#### [TASK INSTRUCTIONS]
Copy, from the data below, each line that has the word "begin".

#### [SOURCE DATA]
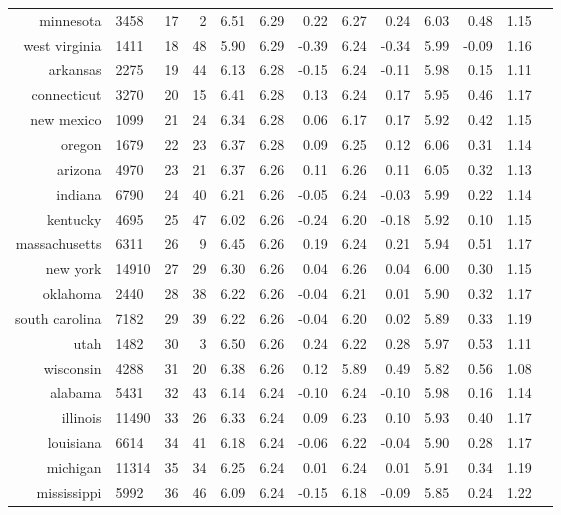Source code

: \documentclass{llncs}
\begin{document}
\begin{landscape}
\begin{table}
\begin{tabular}{rlrrrrrrrrrrr}
    minnesota & 3458 &  17 &   2 & 6.51 & 6.29 & 0.22 & 6.27 & 0.24 & 6.03 & 0.48 & 1.15 \\
    west virginia & 1411 &  18 &  48 & 5.90 & 6.29 & -0.39 & 6.24 & -0.34 & 5.99 & -0.09 & 1.16 \\
    arkansas & 2275 &  19 &  44 & 6.13 & 6.28 & -0.15 & 6.24 & -0.11 & 5.98 & 0.15 & 1.11 \\
    connecticut & 3270 &  20 &  15 & 6.41 & 6.28 & 0.13 & 6.24 & 0.17 & 5.95 & 0.46 & 1.17 \\
    new mexico & 1099 &  21 &  24 & 6.34 & 6.28 & 0.06 & 6.17 & 0.17 & 5.92 & 0.42 & 1.15 \\
    oregon & 1679 &  22 &  23 & 6.37 & 6.28 & 0.09 & 6.25 & 0.12 & 6.06 & 0.31 & 1.14 \\
    arizona & 4970 &  23 &  21 & 6.37 & 6.26 & 0.11 & 6.26 & 0.11 & 6.05 & 0.32 & 1.13 \\
    indiana & 6790 &  24 &  40 & 6.21 & 6.26 & -0.05 & 6.24 & -0.03 & 5.99 & 0.22 & 1.14 \\
    kentucky & 4695 &  25 &  47 & 6.02 & 6.26 & -0.24 & 6.20 & -0.18 & 5.92 & 0.10 & 1.15 \\
    massachusetts & 6311 &  26 &   9 & 6.45 & 6.26 & 0.19 & 6.24 & 0.21 & 5.94 & 0.51 & 1.17 \\
    new york & 14910 &  27 &  29 & 6.30 & 6.26 & 0.04 & 6.26 & 0.04 & 6.00 & 0.30 & 1.15 \\
    oklahoma & 2440 &  28 &  38 & 6.22 & 6.26 & -0.04 & 6.21 & 0.01 & 5.90 & 0.32 & 1.17 \\
    south carolina & 7182 &  29 &  39 & 6.22 & 6.26 & -0.04 & 6.20 & 0.02 & 5.89 & 0.33 & 1.19 \\
    utah & 1482 &  30 &   3 & 6.50 & 6.26 & 0.24 & 6.22 & 0.28 & 5.97 & 0.53 & 1.11 \\
    wisconsin & 4288 &  31 &  20 & 6.38 & 6.26 & 0.12 & 5.89 & 0.49 & 5.82 & 0.56 & 1.08 \\
    alabama & 5431 &  32 &  43 & 6.14 & 6.24 & -0.10 & 6.24 & -0.10 & 5.98 & 0.16 & 1.14 \\
    illinois & 11490 &  33 &  26 & 6.33 & 6.24 & 0.09 & 6.23 & 0.10 & 5.93 & 0.40 & 1.17 \\
    louisiana & 6614 &  34 &  41 & 6.18 & 6.24 & -0.06 & 6.22 & -0.04 & 5.90 & 0.28 & 1.17 \\
    michigan & 11314 &  35 &  34 & 6.25 & 6.24 & 0.01 & 6.24 & 0.01 & 5.91 & 0.34 & 1.19 \\
    mississippi & 5992 &  36 &  46 & 6.09 & 6.24 & -0.15 & 6.18 & -0.09 & 5.85 & 0.24 & 1.22 \\

\end{tabular}
\end{table}
\end{landscape}
\end{document}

#### [EXERCISE ANSWER]
\begin{document}
\begin{landscape}
\begin{table}
\begin{tabular}{rlrrrrrrrrrrr}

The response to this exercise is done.